Metadata Import of CSV file stops when a field in the CSV file with new data matches a record where the corresponding field in the DSpace record contains blank/null data

101 views
Skip to first unread message

Bouchard, Kerry

unread,
Feb 10, 2021, 2:40:24 PM2/10/21
to dspac...@googlegroups.com, Bouchard, Kerry

 

We’ve been having problems with the Metadata Import function sometimes either stopping after a few records or sending a “No changes detected” message. I think I’ve narrowed the problem to the following circumstance:

·         One or more records in the CSV file being imported contains a new value for a field that in the existing DSpace metadata record is present, but contains a blank/null value.

·         For that record, the new value in the corresponding CSV file is the only field that has a changed value.

·         If the record is the first row in the CSV file, we will then get a “No changes detected” message. If it occurs further down in the file, the records above will process correctly, but then processing stops with the problem row.

If the metadata field doesn’t exist in the DSpace record at all, then there’s not a problem – the import will show that it is Adding the new field and value, without Removing the original value (since it doesn’t exist). But if the field is present in the record but contains blank/null data, processing stops with that record.

 

I cannot find any ERROR lines in the DSpace log file that appear to correspond to this. Below are DEBUG lines that I *think* correspond to the last test I ran, where the row in the CSV file contains a new value (“test”) for the dc.rights.license field, which exists in the matching DSpace record but contains blank data:

2021-02-10 11:22:46,067 DEBUG org.dspace.storage.rdbms.DatabaseManager @ Running query "SELECT * FROM MetadataValue WHERE resource_id= ? and resource_type_id = ? ORDER BY metadata_field_id, place"  with parameters: 26629,2

2021-02-10 11:22:46,067 DEBUG org.dspace.app.bulkedit.MetadataImport @ k.bou...@tcu.edu:session_id=59CE8F97786E6F463ABBE0EBD1F95BCA:ip_addr=127.0.0.1:metadata_import:item_id=26629,fromCSV=test,

2021-02-10 11:22:46,067 DEBUG org.dspace.app.bulkedit.MetadataImport @ k.bou...@tcu.edu:session_id=59CE8F97786E6F463ABBE0EBD1F95BCA:ip_addr=127.0.0.1:metadata_import:item_id=26629,fromCSV=test,,looking_for_schema=dc,looking_for_element=rights,looking_for_qualifier=license,looking_for_language=null

2021-02-10 11:22:46,067 DEBUG org.dspace.app.bulkedit.MetadataImport @ k.bou...@tcu.edu:session_id=59CE8F97786E6F463ABBE0EBD1F95BCA:ip_addr=127.0.0.1:metadata_import:item_id=26629,fromCSV=test,,found=null

2021-02-10 11:22:46,067 DEBUG org.dspace.app.xmlui.aspect.administrative.FlowMetadataImportUtils @ k.bou...@tcu.edu:session_id=59CE8F97786E6F463ABBE0EBD1F95BCA:ip_addr=127.0.0.1:metadataimport:1 items with changes identified

 

(I am new to DSpace support, and the log in DEBUG mode outputs an overwhelming amount of data, so I could easily be missing something.)

 

Is this a known issue? I could not find any messages in the DSpace Issue Tracker that seemed to match this circumstance.

 

Thanks, Kerry

 

cid:F2F056B5-F514-4903-AFF0-0089CBD328C7

 

Kerry Bouchard

DIRECTOR OF LIBRARY SYSTEMS

TCU LIBRARY

TCU BOX 298400

FORT WORTH, TX 76129

817-257-6809

k.bou...@tcu.edu

 

 

Kelley Canon

unread,
Feb 10, 2021, 3:19:49 PM2/10/21
to Bouchard, Kerry, dspac...@googlegroups.com
Hi Kerry -

I would recommend first looking at the column headers in row 1 of your CSV file.  Is ID the first column header in column A?  Is any column missing a valid metadata element name?  Do you perhaps have one or more blank columns included after your metadata columns, to the right of your data?
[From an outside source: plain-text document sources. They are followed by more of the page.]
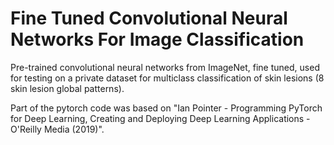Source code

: # Fine Tuned Convolutional Neural Networks For Image Classification
Pre-trained convolutional neural networks from ImageNet, fine tuned, used for testing on a private dataset for multiclass classification of skin lesions (8 skin lesion global patterns).

Part of the pytorch code was based on "Ian Pointer - Programming PyTorch for Deep Learning, Creating and Deploying Deep Learning Applications - O'Reilly Media (2019)".
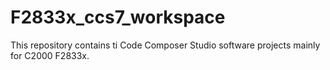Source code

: # F2833x_ccs7_workspace #
This repository contains ti Code Composer Studio software projects mainly for C2000 F2833x.
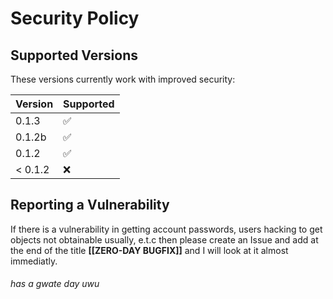 # Security Policy

## Supported Versions

These versions currently work with improved security:

| Version | Supported          |
| ------- | ------------------ |
| 0.1.3   | :white_check_mark: |
| 0.1.2b  | :white_check_mark: |
| 0.1.2   | :white_check_mark: |
| < 0.1.2 | :x:                |

## Reporting a Vulnerability

If there is a vulnerability in getting account passwords, users hacking to get objects not obtainable usually, e.t.c then please create an Issue and add at the end of the title **[[ZERO-DAY BUGFIX]]** and I will look at it almost immediatly.

###### has a gwate day uwu
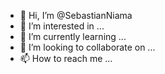 - 👋 Hi, I’m @SebastianNiama
- 👀 I’m interested in ...
- 🌱 I’m currently learning ...
- 💞️ I’m looking to collaborate on ...
- 📫 How to reach me ...

<!---
SebastianNiama/SebastianNiama is a ✨ special ✨ repository because its `README.md` (this file) appears on your GitHub profile.
You can click the Preview link to take a look at your changes.
--->
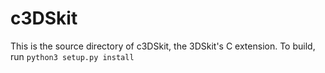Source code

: # c3DSkit

This is the source directory of c3DSkit, the 3DSkit's C extension.
To build, run `python3 setup.py install`
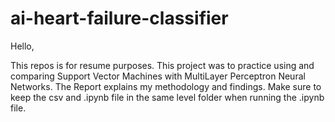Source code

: # ai-heart-failure-classifier


Hello, 

This repos is for resume purposes. This project was to practice using and comparing Support Vector Machines with MultiLayer Perceptron Neural Networks. The Report explains my methodology and findings. Make sure to keep the csv and .ipynb file in the same level folder when running the .ipynb file. 
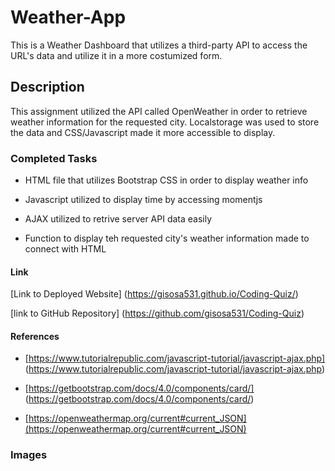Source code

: # Weather-App
This is a Weather Dashboard that utilizes a third-party API to access the URL's data and utilize it in a more costumized form. 

## Description
This assignment utilized the API called OpenWeather in order to retrieve weather information for the requested city. Localstorage was used to store the data and CSS/Javascript made it more accessible to display.

### Completed Tasks

* HTML file that utilizes Bootstrap CSS in order to display weather info 

* Javascript utilized to display time by accessing momentjs

* AJAX utilized to retrive server API data easily

* Function to display teh requested city's weather information made to connect with HTML

#### Link

[Link to Deployed Website] (https://gisosa531.github.io/Coding-Quiz/)

[link to GitHub Repository] (https://github.com/gisosa531/Coding-Quiz)



#### References

* [https://www.tutorialrepublic.com/javascript-tutorial/javascript-ajax.php] (https://www.tutorialrepublic.com/javascript-tutorial/javascript-ajax.php)

* [https://getbootstrap.com/docs/4.0/components/card/] (https://getbootstrap.com/docs/4.0/components/card/)

* [https://openweathermap.org/current#current_JSON](https://openweathermap.org/current#current_JSON)


### Images


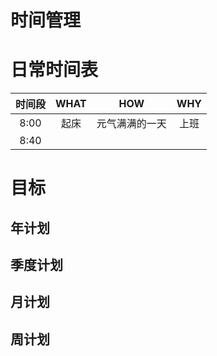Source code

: # 时间管理


# 日常时间表
时间段 | WHAT | HOW | WHY
:-----:|:----:|:----:|:---:
8:00 | 起床  | 元气满满的一天 |上班 
8:40 |

# 目标
## 年计划
## 季度计划
## 月计划
## 周计划

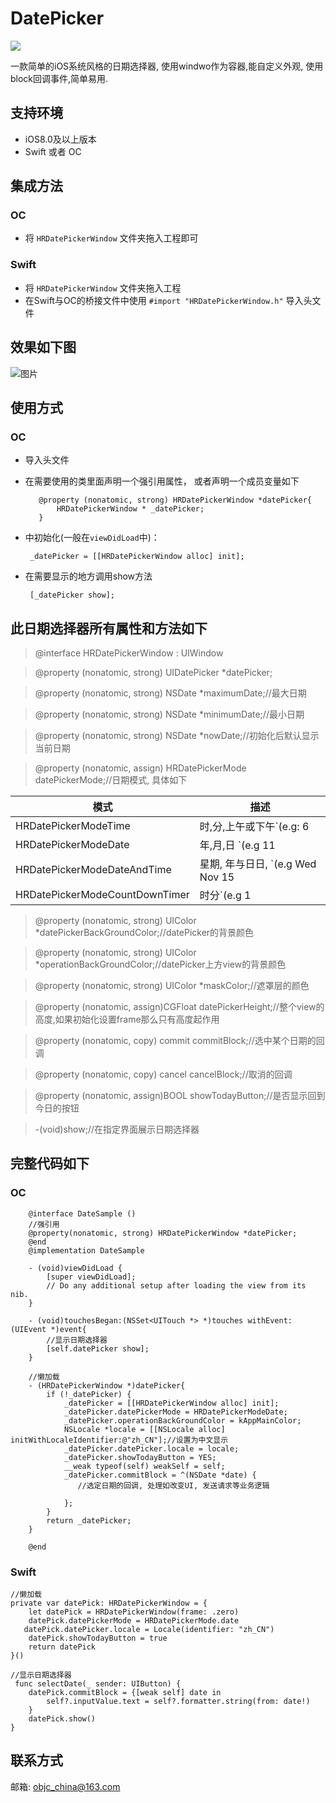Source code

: # DatePicker

![](https://github.com/heron-newland/DatePicker/blob/master/Icon.png)

一款简单的iOS系统风格的日期选择器, 使用windwo作为容器,能自定义外观, 使用block回调事件,简单易用.

## 支持环境

- iOS8.0及以上版本
- Swift 或者 OC

## 集成方法

### OC
- 将 `HRDatePickerWindow` 文件夹拖入工程即可

### Swift
- 将 `HRDatePickerWindow` 文件夹拖入工程
- 在Swift与OC的桥接文件中使用 `#import "HRDatePickerWindow.h"` 导入头文件


## 效果如下图

![图片](https://github.com/heron-newland/DatePicker/blob/master/datePicker.png)
	

## 使用方式

### OC

- 导入头文件
- 在需要使用的类里面声明一个强引用属性， 或者声明一个成员变量如下
	
		 @property (nonatomic, strong) HRDatePickerWindow *datePicker{
			 HRDatePickerWindow * _datePicker;
		 }
	 
	 
-  中初始化(一般在`viewDidLoad`中)： 

		_datePicker = [[HRDatePickerWindow alloc] init];

-  在需要显示的地方调用show方法

 		[_datePicker show];
 	
## 此日期选择器所有属性和方法如下
 
> @interface HRDatePickerWindow : UIWindow
 
> @property (nonatomic, strong) UIDatePicker *datePicker;
	
> @property (nonatomic, strong) NSDate *maximumDate;//最大日期
	
> @property (nonatomic, strong) NSDate *minimumDate;//最小日期
	
> @property (nonatomic, strong) NSDate *nowDate;//初始化后默认显示当前日期
	
> @property (nonatomic, assign) HRDatePickerMode datePickerMode;//日期模式, 具体如下
	
		
模式|描述
---|---
HRDatePickerModeTime| 时,分,上午或下午`(e.g: 6 | 53 | PM)`
HRDatePickerModeDate|   年,月,日 `(e.g 11 | 15 | 2007)` 默认模式（default mode）
HRDatePickerModeDateAndTime| 星期, 年与日日, `(e.g Wed Nov 15 | 6 | 53 | PM)`
HRDatePickerModeCountDownTimer| 时分`(e.g 1 | 53)`
				
	
> @property (nonatomic, strong) UIColor *datePickerBackGroundColor;//datePicker的背景颜色
	
> @property (nonatomic, strong) UIColor *operationBackGroundColor;//datePicker上方view的背景颜色
	
> @property (nonatomic, strong) UIColor *maskColor;//遮罩层的颜色
	
> @property (nonatomic, assign)CGFloat datePickerHeight;//整个view的高度,如果初始化设置frame那么只有高度起作用
	
> @property (nonatomic, copy) commit commitBlock;//选中某个日期的回调
	
> @property (nonatomic, copy) cancel cancelBlock;//取消的回调
	
> @property (nonatomic, assign)BOOL showTodayButton;//是否显示回到今日的按钮
	
> -(void)show;//在指定界面展示日期选择器
 		

## 完整代码如下

### OC

		@interface DateSample ()
		//强引用
		@property(nonatomic, strong) HRDatePickerWindow *datePicker;
		@end
		@implementation DateSample
		
		- (void)viewDidLoad {
		    [super viewDidLoad];
		    // Do any additional setup after loading the view from its nib.
		}
		
		- (void)touchesBegan:(NSSet<UITouch *> *)touches withEvent:(UIEvent *)event{
			//显示日期选择器
			[self.datePicker show];
		}
		
		//懒加载
		- (HRDatePickerWindow *)datePicker{
		    if (!_datePicker) {
		        _datePicker = [[HRDatePickerWindow alloc] init];
		        _datePicker.datePickerMode = HRDatePickerModeDate;
		        _datePicker.operationBackGroundColor = kAppMainColor;
		        NSLocale *locale = [[NSLocale alloc] initWithLocaleIdentifier:@"zh_CN"];//设置为中文显示
		        _datePicker.datePicker.locale = locale;
		        _datePicker.showTodayButton = YES;
		        __weak typeof(self) weakSelf = self;
		        _datePicker.commitBlock = ^(NSDate *date) {
		           //选定日期的回调, 处理如改变UI, 发送请求等业务逻辑
		            
		        };
		    }
		    return _datePicker;
		}
		
		@end


### Swift

	//懒加载
    private var datePick: HRDatePickerWindow = {
        let datePick = HRDatePickerWindow(frame: .zero)
        datePick.datePickerMode = HRDatePickerMode.date
       datePick.datePicker.locale = Locale(identifier: "zh_CN")
        datePick.showTodayButton = true
        return datePick
    }()
    
    //显示日期选择器
     func selectDate(_ sender: UIButton) {
        datePick.commitBlock = {[weak self] date in
            self?.inputValue.text = self?.formatter.string(from: date!)
        }
        datePick.show()
    }
    
 
    
## 联系方式

邮箱: objc_china@163.com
If I'm understanding correctly what you describe in your first bullet point, I think dSpace will simply overwrite the null data with the new data included in your CSV.  Feel free to attach a sample if you're not able to resolve these issues.

From down the road in Dallas,
Kelley Canon
Language & Culture Archives
REAP Administrator
SIL International


--
All messages to this mailing list should adhere to the DuraSpace Code of Conduct: https://duraspace.org/about/policies/code-of-conduct/
---
You received this message because you are subscribed to the Google Groups "DSpace Technical Support" group.
To unsubscribe from this group and stop receiving emails from it, send an email to dspace-tech...@googlegroups.com.
To view this discussion on the web visit https://groups.google.com/d/msgid/dspace-tech/5c10d8751b444045b04eae2521b6f06e%40tcu.edu.

Bouchard, Kerry

unread,
Feb 12, 2021, 5:29:12 PM2/12/21
to Kelley Canon, dspac...@googlegroups.com

           

            Kelly,

            Thanks. I would have thought that if any of the column headers were wrong, none of the records would import, but from what I can see the problem only occurs when one of the DSpace records has an empty field.
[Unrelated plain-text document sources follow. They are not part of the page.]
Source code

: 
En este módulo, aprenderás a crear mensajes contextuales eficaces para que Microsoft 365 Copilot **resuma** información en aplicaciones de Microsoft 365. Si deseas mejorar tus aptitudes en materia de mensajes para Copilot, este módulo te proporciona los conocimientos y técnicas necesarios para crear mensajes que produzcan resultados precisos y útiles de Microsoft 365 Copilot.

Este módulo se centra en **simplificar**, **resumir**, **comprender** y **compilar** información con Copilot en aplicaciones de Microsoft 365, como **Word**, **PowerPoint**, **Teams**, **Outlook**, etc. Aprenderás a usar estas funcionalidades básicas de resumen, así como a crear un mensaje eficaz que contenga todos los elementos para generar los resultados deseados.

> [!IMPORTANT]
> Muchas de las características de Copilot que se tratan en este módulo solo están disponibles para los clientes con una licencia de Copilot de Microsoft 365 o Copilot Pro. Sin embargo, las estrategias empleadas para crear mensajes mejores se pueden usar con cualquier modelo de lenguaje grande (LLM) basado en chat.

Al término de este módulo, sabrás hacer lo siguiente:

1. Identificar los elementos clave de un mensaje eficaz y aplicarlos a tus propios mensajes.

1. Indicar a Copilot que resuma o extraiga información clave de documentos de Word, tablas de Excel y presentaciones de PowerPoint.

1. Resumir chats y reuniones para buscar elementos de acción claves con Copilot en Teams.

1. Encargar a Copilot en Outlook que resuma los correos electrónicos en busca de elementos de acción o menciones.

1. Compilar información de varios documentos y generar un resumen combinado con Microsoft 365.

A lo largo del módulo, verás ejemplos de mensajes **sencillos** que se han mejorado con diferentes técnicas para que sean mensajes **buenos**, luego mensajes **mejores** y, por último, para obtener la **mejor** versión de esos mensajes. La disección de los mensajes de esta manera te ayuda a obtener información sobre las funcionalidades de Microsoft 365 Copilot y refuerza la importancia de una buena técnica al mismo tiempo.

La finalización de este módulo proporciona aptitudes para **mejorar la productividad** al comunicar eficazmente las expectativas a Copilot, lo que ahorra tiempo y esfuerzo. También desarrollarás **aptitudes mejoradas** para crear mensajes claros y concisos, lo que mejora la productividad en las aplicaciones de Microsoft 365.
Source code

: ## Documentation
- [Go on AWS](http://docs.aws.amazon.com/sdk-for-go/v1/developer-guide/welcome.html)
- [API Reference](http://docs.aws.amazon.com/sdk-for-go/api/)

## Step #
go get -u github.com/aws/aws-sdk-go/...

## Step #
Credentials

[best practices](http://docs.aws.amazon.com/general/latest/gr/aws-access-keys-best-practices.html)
            Attached is a spreadsheet with four records, where the dc.license.rights field in the first, second, and fourth records in DSpace have the value “Not blank”:

 

            And the third record has empty data in the dc.rights.license field:

            When I try to import the CSV file, it sees the changes on the first and second record, but not the next two:

            After that it just stops and doesn’t recognize that changes have been made in the two remaining spreadsheet records.

 

                        Thanks, Kerry

Bond_20210210_original.csv

Kelley Canon

unread,
Feb 15, 2021, 9:42:19 AM2/15/21
to Bouchard, Kerry, dspac...@googlegroups.com
Kerry -

I looked at your data and I don't see any problems.  dSpace should just overwrite the empty field with what's in your import file unless there is a config parameter that keeps it from doing that.  I'm not aware of anything like that but am not intimately familiar with all the config options.

I'd be curious to know if it would simply create 4 NEW records for you.  A "+" in the id column will cause new items to be created, and you'd need to add a "collection" column. 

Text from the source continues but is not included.